涙を気付かれないようにふき、前を向いた。

川辺のススキは風になびいていてススキとススキが触れ合っているのを眺めた。

美紗子は何もしゃべることが出来なかった。

ふいてもふいても流れてくる涙に絶対気付かれたくなかった。

美紗子だってりんごが来てから毅に惹かれていっていたことくらいわかっていた。

それでも翔を裏切れないから表に出さないように、考えないように、思い出さないようにしていただけっだ。
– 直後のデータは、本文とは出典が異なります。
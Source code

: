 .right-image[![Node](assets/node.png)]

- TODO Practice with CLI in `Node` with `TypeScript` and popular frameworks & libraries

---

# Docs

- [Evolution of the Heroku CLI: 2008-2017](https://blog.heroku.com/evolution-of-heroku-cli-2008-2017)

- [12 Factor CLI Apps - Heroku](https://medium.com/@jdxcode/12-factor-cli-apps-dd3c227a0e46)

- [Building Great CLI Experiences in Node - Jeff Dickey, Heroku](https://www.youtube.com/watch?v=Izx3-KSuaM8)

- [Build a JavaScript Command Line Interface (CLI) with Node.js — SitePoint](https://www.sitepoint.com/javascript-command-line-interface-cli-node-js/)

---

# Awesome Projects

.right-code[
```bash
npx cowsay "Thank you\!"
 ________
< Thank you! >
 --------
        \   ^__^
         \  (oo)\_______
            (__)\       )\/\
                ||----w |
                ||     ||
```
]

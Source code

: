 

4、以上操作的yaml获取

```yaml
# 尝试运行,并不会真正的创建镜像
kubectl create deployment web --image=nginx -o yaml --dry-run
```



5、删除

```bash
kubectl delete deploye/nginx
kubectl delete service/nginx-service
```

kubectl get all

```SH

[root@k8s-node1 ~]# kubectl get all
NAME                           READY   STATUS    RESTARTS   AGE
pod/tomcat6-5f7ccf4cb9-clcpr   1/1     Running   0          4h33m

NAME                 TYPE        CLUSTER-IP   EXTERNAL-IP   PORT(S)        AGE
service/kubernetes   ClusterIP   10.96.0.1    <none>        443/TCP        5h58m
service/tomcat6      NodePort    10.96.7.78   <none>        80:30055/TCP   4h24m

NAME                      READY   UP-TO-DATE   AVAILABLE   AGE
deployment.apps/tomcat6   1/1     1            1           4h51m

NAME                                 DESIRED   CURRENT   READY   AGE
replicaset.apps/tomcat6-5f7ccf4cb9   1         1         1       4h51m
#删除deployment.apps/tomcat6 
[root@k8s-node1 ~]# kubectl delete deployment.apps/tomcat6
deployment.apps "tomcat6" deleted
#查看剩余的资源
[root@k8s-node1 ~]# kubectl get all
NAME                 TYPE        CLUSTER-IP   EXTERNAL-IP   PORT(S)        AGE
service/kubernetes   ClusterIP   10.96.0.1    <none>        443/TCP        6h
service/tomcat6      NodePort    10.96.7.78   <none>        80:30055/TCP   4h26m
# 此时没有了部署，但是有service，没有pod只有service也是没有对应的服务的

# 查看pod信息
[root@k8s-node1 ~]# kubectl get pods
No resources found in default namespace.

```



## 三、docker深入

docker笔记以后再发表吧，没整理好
そして毅が黙っている美紗子の前に何か言いたそうに来た。

毅『美紗子ち・・え、なんで泣いてるの?ってごめん、俺かのせいか。』

そう言って頭をポンポンとたたいてまたごめんと言った。

そのとき、あのカラオケで助けてもらったことを美紗子はふいに思い出した。

そう思うとまた居た堪れなくなって逃げ出したくなった。

りんごはその姿を見つめていて、【早く行こう】とか【なにしてるの?】とかそういう感じで見つめていた。

”りんごを散歩させて早く翔のところに行かなきゃ”

そう思っていたのに気がついたら毅の胸にもたれかかっていた。

完全に無意識の行動だったがこれが美紗子の本心なんだと自分で思った。

”離れたくない。”

その美紗子を毅はまたギュッと抱きしめた。